Bill’s mind went blank. He paused for a moment, then stuttered his name.
It would be five months before they spoke again. Hillary and David Rupert were still a couple when she decided to accept Bill’s invitation to see a Mark Rothko exhibit at the Yale Art Gallery. The museum was closed because of a labor dispute, but Hillary watched in amazement as Bill talked his way in by promising to pick up litter in the museum courtyard. It was the first time, she would recall, that she “saw his persuasiveness in action.” That afternoon, Hillary and the persuasive Mr. Clinton had the Yale Art Gallery all to themselves.
If, as he claimed, Bill found Hillary daunting, he didn’t let on—and that alone was sufficient to impress her. The six-foot-two, 210-pound Arkansan with the Elvis drawl was, she marveled, “the one guy who wasn’t afraid of me.” After that first date, Hillary left to spend the weekend with David Rupert. When she returned with a cold, Bill showed up at her door with orange juice and chicken soup.

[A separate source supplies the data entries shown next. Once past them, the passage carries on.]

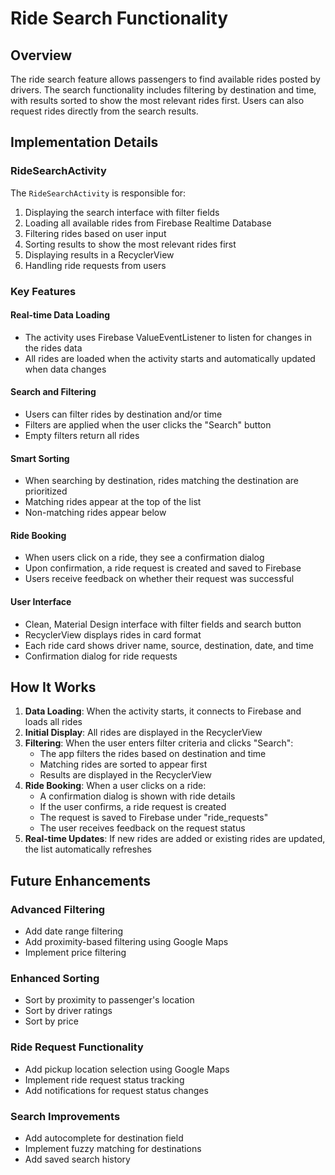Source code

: # Ride Search Functionality

## Overview
The ride search feature allows passengers to find available rides posted by drivers. The search functionality includes filtering by destination and time, with results sorted to show the most relevant rides first. Users can also request rides directly from the search results.

## Implementation Details

### RideSearchActivity
The `RideSearchActivity` is responsible for:
1. Displaying the search interface with filter fields
2. Loading all available rides from Firebase Realtime Database
3. Filtering rides based on user input
4. Sorting results to show the most relevant rides first
5. Displaying results in a RecyclerView
6. Handling ride requests from users

### Key Features

#### Real-time Data Loading
- The activity uses Firebase ValueEventListener to listen for changes in the rides data
- All rides are loaded when the activity starts and automatically updated when data changes

#### Search and Filtering
- Users can filter rides by destination and/or time
- Filters are applied when the user clicks the "Search" button
- Empty filters return all rides

#### Smart Sorting
- When searching by destination, rides matching the destination are prioritized
- Matching rides appear at the top of the list
- Non-matching rides appear below

#### Ride Booking
- When users click on a ride, they see a confirmation dialog
- Upon confirmation, a ride request is created and saved to Firebase
- Users receive feedback on whether their request was successful

#### User Interface
- Clean, Material Design interface with filter fields and search button
- RecyclerView displays rides in card format
- Each ride card shows driver name, source, destination, date, and time
- Confirmation dialog for ride requests

## How It Works

1. **Data Loading**: When the activity starts, it connects to Firebase and loads all rides
2. **Initial Display**: All rides are displayed in the RecyclerView
3. **Filtering**: When the user enters filter criteria and clicks "Search":
   - The app filters the rides based on destination and time
   - Matching rides are sorted to appear first
   - Results are displayed in the RecyclerView
4. **Ride Booking**: When a user clicks on a ride:
   - A confirmation dialog is shown with ride details
   - If the user confirms, a ride request is created
   - The request is saved to Firebase under "ride_requests"
   - The user receives feedback on the request status
5. **Real-time Updates**: If new rides are added or existing rides are updated, the list automatically refreshes

## Future Enhancements

### Advanced Filtering
- Add date range filtering
- Add proximity-based filtering using Google Maps
- Implement price filtering

### Enhanced Sorting
- Sort by proximity to passenger's location
- Sort by driver ratings
- Sort by price

### Ride Request Functionality
- Add pickup location selection using Google Maps
- Implement ride request status tracking
- Add notifications for request status changes

### Search Improvements
- Add autocomplete for destination field
- Implement fuzzy matching for destinations
- Add saved search history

This act of unsolicited kindness marked another in a string of epiphanies for Hillary, who soon learned that Bill had harbored presidential aspirations since the age of seven. (When Billy Clinton’s second-grade teacher told his mother he would be President someday, Mrs. Clinton replied, “Oh, yes—that’s what I tell him every day.”) Rupert was history.
Fellow lawyer and friend Terry Kirkpatrick would use one word to describe Hillary’s feelings for Bill: “Besotted…not a word I would normally apply to Hillary, but I think she was besotted.”
Not a small part of Bill’s appeal was his unvarnished ambition, and Hillary’s growing conviction that he would realize his boyhood dream. “He’s going to make it,” she told anyone who’d listen almost from the time they began dating. “He’s going to change the world.”
Hillary had no idea at the time that, as she put it, Bill would “cause my life to spin in directions that I could never have imagined.” Nor did she fully appreciate that, no matter how affectionate he seemed toward her, Clinton was incapable of being faithful. Had she known about his twisted family history of divorce, violence, bigamy, poverty, addiction, illegitimacy, and promiscuity, Hillary might better have understood what lay in store for her.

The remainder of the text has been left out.